All’Ospedale universitario di Losanna, le persone affette da demenze giocano con le bambole – così da poter trovare un ruolo nelle loro vite.
Come medico in case per anziani e ospedali italiani, Patrizia D’Amelio ha sempre avuto a che fare con persone che sviluppavano disturbi comportamentali. Che fossero aggressivi o vagassero inquieti, i pazienti venivano comunque sedati con dei farmaci. Per tranquillizzarli, Patrizia D’Amelio tentò un altro metodo: li fece giocare con le bambole. La cosiddetta «terapia delle bambole» era già stata utilizzata in Svezia con adolescenti autistici. L’esperimento si è rivelato un successo anche con persone più anziane affette da disturbi del comportamento. «L’agitazione dei pazienti – ricorda Patrizia D’Amelio – diminuì, fu possibile limitare la somministrazione di psicofarmaci e il personale di cura risultò meno gravato.»
Oggi, Patrizia D’Amelio è professore e primaria del reparto di geriatria dell’Ospedale universitario di Losanna. Qui intende fornire un supporto scientifico più ampio all’efficacia della terapia delle bambole per le persone affette da demenze e appurare se tali effetti perdurino anche dopo che queste hanno lasciato l’ospedale o la casa di cure. Per il suo studio ricorre alla collaborazione dei famigliari e del personale curante.
«Abbiamo innanzitutto svolto un sondaggio e stabilito che vi erano alcune barriere da superare. I collaboratori temevano che la terapia infantilizzasse i pazienti, mentre i congiunti avevano paura che le bambole facessero perdere loro l’affetto dei famigliari malati.»
Lunghi colloqui hanno permesso di abbattere questi pregiudizi. «Il ruolo della bambola è quello di attirare l’attenzione del paziente su di sé. Di consentirgli di sentirsi nuovamente in un ruolo attivo in quanto persona, potendo prendersi cura di qualcosa. Questo lo distrae da altri stimoli che scatenano i suoi disturbi e gli permette di controllarli meglio.»

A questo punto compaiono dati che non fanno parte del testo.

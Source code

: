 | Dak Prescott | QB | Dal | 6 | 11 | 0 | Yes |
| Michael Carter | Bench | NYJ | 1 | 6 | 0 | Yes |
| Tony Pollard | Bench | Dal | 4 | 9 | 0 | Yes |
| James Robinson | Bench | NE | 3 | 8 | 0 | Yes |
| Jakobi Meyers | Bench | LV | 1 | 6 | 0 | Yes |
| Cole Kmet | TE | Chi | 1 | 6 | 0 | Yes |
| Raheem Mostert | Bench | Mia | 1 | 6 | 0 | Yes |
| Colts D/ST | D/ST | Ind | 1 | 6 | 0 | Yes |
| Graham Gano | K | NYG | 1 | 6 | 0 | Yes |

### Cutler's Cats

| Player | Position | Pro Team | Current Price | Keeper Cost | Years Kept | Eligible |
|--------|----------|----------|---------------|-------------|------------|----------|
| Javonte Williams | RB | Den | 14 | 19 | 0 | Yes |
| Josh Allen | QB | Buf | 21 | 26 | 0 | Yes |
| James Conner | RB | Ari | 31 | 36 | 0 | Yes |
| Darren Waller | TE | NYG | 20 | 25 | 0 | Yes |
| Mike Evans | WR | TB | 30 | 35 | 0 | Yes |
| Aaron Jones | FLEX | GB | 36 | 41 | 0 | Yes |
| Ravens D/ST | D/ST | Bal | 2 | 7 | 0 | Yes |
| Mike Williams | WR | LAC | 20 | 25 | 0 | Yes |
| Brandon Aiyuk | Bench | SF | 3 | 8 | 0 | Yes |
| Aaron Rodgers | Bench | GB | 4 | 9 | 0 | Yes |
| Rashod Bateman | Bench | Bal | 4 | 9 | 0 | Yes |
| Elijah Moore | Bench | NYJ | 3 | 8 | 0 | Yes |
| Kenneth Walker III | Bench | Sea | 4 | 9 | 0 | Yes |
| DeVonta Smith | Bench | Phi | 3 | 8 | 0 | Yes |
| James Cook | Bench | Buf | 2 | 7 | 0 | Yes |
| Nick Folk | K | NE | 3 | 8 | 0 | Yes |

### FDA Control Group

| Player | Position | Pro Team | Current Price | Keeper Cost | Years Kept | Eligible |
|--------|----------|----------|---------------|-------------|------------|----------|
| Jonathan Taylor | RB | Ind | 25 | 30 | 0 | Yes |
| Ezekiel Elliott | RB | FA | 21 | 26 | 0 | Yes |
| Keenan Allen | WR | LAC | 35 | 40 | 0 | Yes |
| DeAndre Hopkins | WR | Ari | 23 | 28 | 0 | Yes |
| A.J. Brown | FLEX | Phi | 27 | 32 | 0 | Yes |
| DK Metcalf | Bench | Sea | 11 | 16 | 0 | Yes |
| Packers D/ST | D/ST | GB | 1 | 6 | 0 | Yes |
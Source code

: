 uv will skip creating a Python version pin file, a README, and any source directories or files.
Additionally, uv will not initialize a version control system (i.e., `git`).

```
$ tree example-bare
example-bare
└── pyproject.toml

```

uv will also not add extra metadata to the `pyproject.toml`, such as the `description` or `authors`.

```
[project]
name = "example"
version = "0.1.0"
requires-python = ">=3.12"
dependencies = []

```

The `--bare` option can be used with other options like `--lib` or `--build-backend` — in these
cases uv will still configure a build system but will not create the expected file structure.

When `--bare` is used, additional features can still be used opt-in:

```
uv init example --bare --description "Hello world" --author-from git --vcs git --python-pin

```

Ora, Patrizia D’Amelio riceve continuamente fotografie di famigliari felici che mostrano come i loro congiunti anziani e malati giocano con le bambole. Con il suo studio, la ricercatrice spera di riuscire a standardizzare la terapia delle bambole a tal punto da selezionare solo pazienti in grado di trarne effettivamente beneficio. E che venga pure adottata da un numero sempre maggiore di istituti di cure.